|
Srivastava argues in his thesis Improving Neural Networks with Dropout that the weights of pre-trained dropout nets have to be scaled before fine-tuning. Hes says:
For me it is not clear what to scale the weights for. Scale the weights before testing to maintain the same expected output or scale the weights before finetuning (which uses dropout itsself) to get the same expected output. |
|
Dropout turns off, say, 50% of the units during training, but when you actually use the NN, you turn all of the units back on. Therefore, the average activity will double. To compensate, you can divide the weights by 2. Thanks Max. For testing I have no doubt to scale the weights with p, which usually 50%. But I use pretraining and I want to finetune the network. Must I scale the network with 1/p ( the inverse ) as Srivastava( if I understood him right ) before fine tuning? And if I have to, why?
(Nov 01 '13 at 12:08)
gerard
1
Yes, for the reason I just stated above. You want the NN to behave as if you are still doing dropout, but only on average.
(Nov 01 '13 at 12:20)
Max
Ok thanks Max.

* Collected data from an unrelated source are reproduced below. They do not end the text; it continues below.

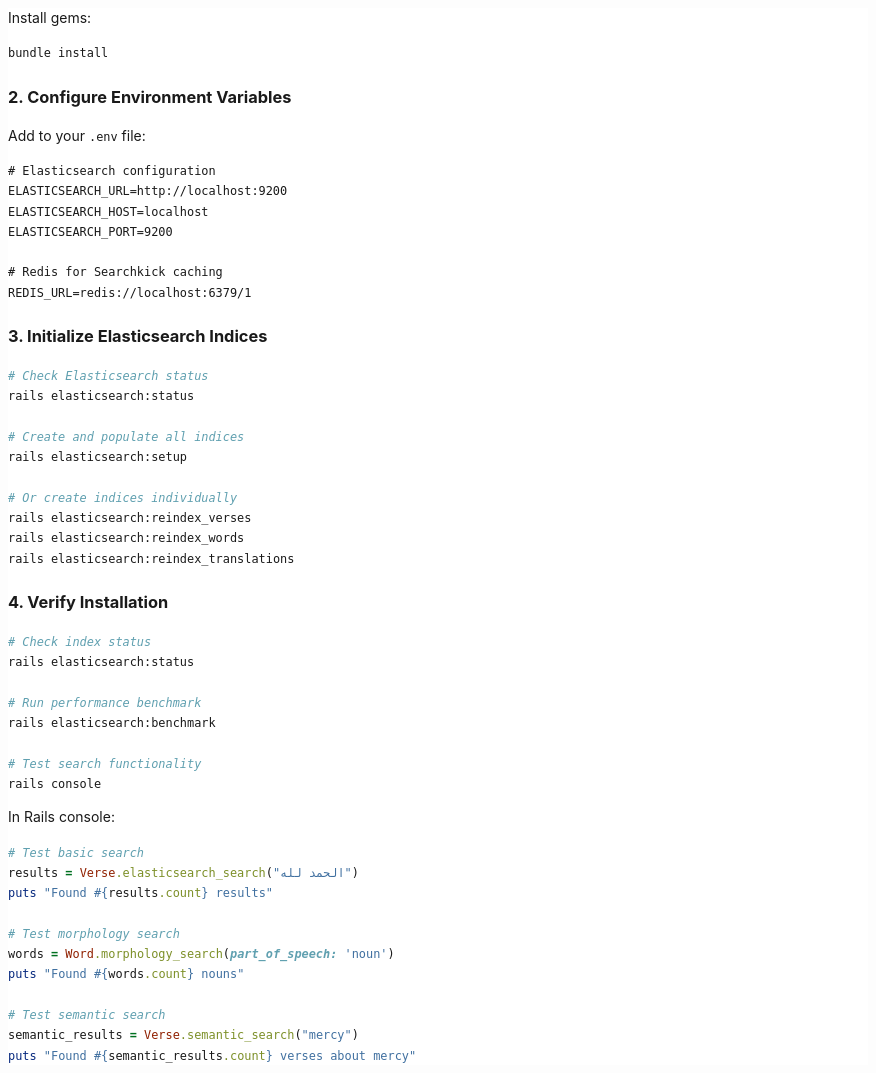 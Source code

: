 Install gems:
```bash
bundle install
```

### 2. Configure Environment Variables

Add to your `.env` file:
```env
# Elasticsearch configuration
ELASTICSEARCH_URL=http://localhost:9200
ELASTICSEARCH_HOST=localhost
ELASTICSEARCH_PORT=9200

# Redis for Searchkick caching
REDIS_URL=redis://localhost:6379/1
```

### 3. Initialize Elasticsearch Indices

```bash
# Check Elasticsearch status
rails elasticsearch:status

# Create and populate all indices
rails elasticsearch:setup

# Or create indices individually
rails elasticsearch:reindex_verses
rails elasticsearch:reindex_words
rails elasticsearch:reindex_translations
```

### 4. Verify Installation

```bash
# Check index status
rails elasticsearch:status

# Run performance benchmark
rails elasticsearch:benchmark

# Test search functionality
rails console
```

In Rails console:
```ruby
# Test basic search
results = Verse.elasticsearch_search("الحمد لله")
puts "Found #{results.count} results"

# Test morphology search
words = Word.morphology_search(part_of_speech: 'noun')
puts "Found #{words.count} nouns"

# Test semantic search
semantic_results = Verse.semantic_search("mercy")
puts "Found #{semantic_results.count} verses about mercy"
```
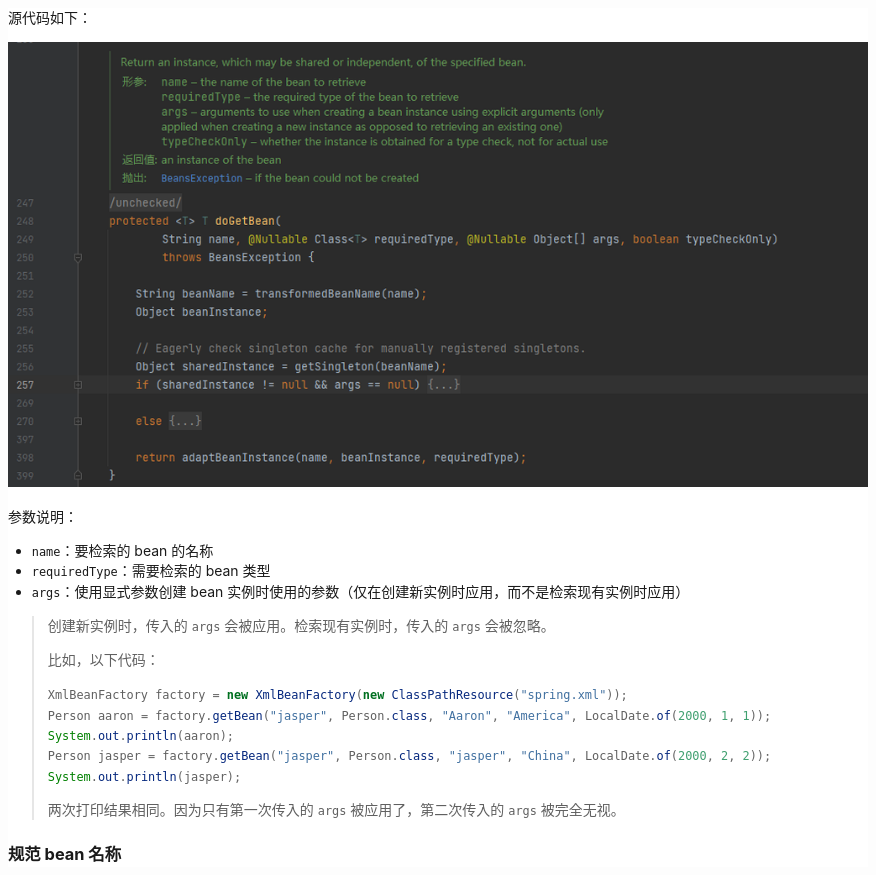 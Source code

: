 源代码如下：

![org.springframework.beans.factory.support.AbstractBeanFactory-doGetBean-01](images\org.springframework.beans.factory.support.AbstractBeanFactory-doGetBean-01.png)

参数说明：

* `name`：要检索的 bean 的名称 
* `requiredType`：需要检索的 bean 类型
* `args`：使用显式参数创建 bean 实例时使用的参数（仅在创建新实例时应用，而不是检索现有实例时应用）

> 创建新实例时，传入的 `args` 会被应用。检索现有实例时，传入的 `args` 会被忽略。
>
> 比如，以下代码：
>
> ``` java
> XmlBeanFactory factory = new XmlBeanFactory(new ClassPathResource("spring.xml"));
> Person aaron = factory.getBean("jasper", Person.class, "Aaron", "America", LocalDate.of(2000, 1, 1));
> System.out.println(aaron);
> Person jasper = factory.getBean("jasper", Person.class, "jasper", "China", LocalDate.of(2000, 2, 2));
> System.out.println(jasper);
> ```
>
> 两次打印结果相同。因为只有第一次传入的 `args` 被应用了，第二次传入的 `args` 被完全无视。





### 规范 bean 名称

I think I got it now. I will scale my network with p after pretraining anyway. No matter what I am doing (finetuning or testing). But when the network is pretrained without dropout, I interpret that Srivastava recommends to scale it with 1/p for finetuning with dropout.
(Nov 01 '13 at 16:10)
gerard
3
I actually prefer to scale the weights in the other direction when dropout is used during training, so that inference at test time is unmodified, regardless of whether dropout was used during training. The same practice is adopted in Dropout Training as Adaptive Regularization by Wager et al. Of course both approaches are entirely equivalent, it's a matter of preference I suppose. I think the code is cleaner this way :)
(Nov 01 '13 at 17:57)
Sander Dieleman
|